**Try it**
Make a tally of the lines in the records that include the string "layout", and give only that number.

::::::

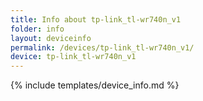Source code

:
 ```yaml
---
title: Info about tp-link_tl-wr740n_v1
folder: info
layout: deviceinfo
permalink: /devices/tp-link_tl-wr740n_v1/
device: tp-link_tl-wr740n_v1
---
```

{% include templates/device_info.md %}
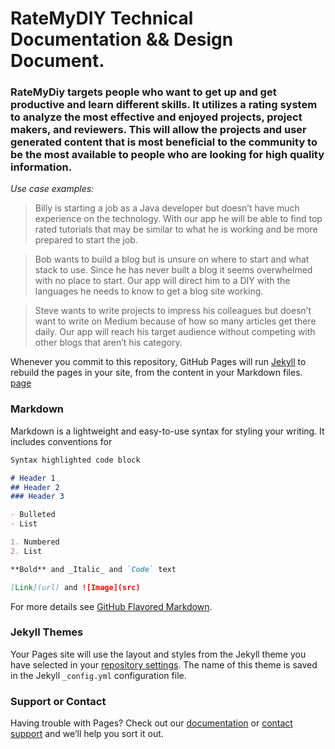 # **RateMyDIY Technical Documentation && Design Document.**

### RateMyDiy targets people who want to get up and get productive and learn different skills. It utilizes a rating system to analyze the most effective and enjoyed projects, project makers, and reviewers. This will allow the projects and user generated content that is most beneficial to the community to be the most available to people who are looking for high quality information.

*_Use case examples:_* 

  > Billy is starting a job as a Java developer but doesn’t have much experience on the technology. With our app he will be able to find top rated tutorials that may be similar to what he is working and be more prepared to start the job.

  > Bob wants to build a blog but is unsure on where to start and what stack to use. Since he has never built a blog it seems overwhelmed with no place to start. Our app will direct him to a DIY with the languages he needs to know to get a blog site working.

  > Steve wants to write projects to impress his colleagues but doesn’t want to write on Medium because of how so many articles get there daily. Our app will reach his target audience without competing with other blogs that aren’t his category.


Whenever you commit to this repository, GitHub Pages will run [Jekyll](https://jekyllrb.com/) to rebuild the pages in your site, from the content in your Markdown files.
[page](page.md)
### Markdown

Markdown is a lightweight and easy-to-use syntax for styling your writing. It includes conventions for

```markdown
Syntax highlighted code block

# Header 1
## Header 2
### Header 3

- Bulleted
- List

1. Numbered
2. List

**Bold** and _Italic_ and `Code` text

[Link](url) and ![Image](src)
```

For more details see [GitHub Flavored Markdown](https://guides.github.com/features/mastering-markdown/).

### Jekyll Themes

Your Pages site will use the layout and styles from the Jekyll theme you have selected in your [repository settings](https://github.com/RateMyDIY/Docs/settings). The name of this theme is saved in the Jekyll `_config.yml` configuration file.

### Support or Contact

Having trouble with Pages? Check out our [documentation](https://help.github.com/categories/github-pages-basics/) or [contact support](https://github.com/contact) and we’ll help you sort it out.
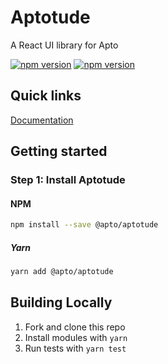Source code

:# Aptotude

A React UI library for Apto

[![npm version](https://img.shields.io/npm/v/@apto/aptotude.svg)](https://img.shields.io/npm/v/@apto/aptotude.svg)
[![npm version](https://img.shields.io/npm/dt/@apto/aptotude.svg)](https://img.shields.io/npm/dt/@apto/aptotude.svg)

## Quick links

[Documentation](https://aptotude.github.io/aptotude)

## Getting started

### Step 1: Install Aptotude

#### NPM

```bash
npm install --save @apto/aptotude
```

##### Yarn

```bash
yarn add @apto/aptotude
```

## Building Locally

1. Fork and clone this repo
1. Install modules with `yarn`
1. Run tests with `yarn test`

::::::

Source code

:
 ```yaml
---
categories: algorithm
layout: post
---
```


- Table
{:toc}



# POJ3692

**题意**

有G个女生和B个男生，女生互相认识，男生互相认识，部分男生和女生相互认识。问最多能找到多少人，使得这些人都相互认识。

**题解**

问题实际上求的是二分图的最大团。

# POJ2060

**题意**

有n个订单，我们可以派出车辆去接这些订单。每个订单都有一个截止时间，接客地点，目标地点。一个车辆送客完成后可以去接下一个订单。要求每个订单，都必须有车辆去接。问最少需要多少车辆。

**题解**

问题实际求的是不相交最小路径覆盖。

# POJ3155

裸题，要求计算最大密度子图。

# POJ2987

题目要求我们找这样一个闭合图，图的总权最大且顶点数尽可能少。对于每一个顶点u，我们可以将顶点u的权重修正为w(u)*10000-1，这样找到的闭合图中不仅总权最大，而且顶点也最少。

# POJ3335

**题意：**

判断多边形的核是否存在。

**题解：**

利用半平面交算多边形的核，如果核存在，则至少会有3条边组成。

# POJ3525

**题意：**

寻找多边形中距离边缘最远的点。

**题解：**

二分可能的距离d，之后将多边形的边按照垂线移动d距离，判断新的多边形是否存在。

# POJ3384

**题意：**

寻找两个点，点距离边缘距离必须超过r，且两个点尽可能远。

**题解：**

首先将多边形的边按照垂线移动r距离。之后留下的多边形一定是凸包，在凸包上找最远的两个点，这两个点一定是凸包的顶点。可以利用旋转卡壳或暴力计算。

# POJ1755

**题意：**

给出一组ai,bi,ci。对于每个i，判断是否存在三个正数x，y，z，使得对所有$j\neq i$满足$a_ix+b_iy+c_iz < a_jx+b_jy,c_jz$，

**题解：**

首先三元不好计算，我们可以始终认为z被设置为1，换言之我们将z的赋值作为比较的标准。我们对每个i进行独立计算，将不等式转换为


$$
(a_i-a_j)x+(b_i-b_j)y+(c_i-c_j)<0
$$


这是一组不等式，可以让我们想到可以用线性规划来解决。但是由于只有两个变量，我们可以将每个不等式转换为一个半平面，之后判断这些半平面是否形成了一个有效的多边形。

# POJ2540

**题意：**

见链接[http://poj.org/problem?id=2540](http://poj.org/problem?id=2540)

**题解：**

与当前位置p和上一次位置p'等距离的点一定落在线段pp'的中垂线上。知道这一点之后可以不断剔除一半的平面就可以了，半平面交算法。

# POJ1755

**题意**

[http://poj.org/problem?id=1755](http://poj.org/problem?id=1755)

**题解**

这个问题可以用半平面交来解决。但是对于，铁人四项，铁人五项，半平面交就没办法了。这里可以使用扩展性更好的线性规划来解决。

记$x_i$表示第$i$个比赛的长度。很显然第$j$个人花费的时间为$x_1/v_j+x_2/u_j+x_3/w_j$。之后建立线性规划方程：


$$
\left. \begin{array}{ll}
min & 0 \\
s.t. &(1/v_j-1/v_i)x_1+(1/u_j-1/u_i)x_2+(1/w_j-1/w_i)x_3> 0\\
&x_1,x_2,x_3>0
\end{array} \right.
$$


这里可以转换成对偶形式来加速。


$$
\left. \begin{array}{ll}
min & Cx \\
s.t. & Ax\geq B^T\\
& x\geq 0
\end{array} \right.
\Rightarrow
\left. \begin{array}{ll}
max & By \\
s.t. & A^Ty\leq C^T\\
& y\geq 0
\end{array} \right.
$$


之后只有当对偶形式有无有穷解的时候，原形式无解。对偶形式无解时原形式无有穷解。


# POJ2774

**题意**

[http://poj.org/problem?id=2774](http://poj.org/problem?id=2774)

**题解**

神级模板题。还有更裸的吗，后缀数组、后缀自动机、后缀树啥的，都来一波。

::::::

**Exercise solution**
3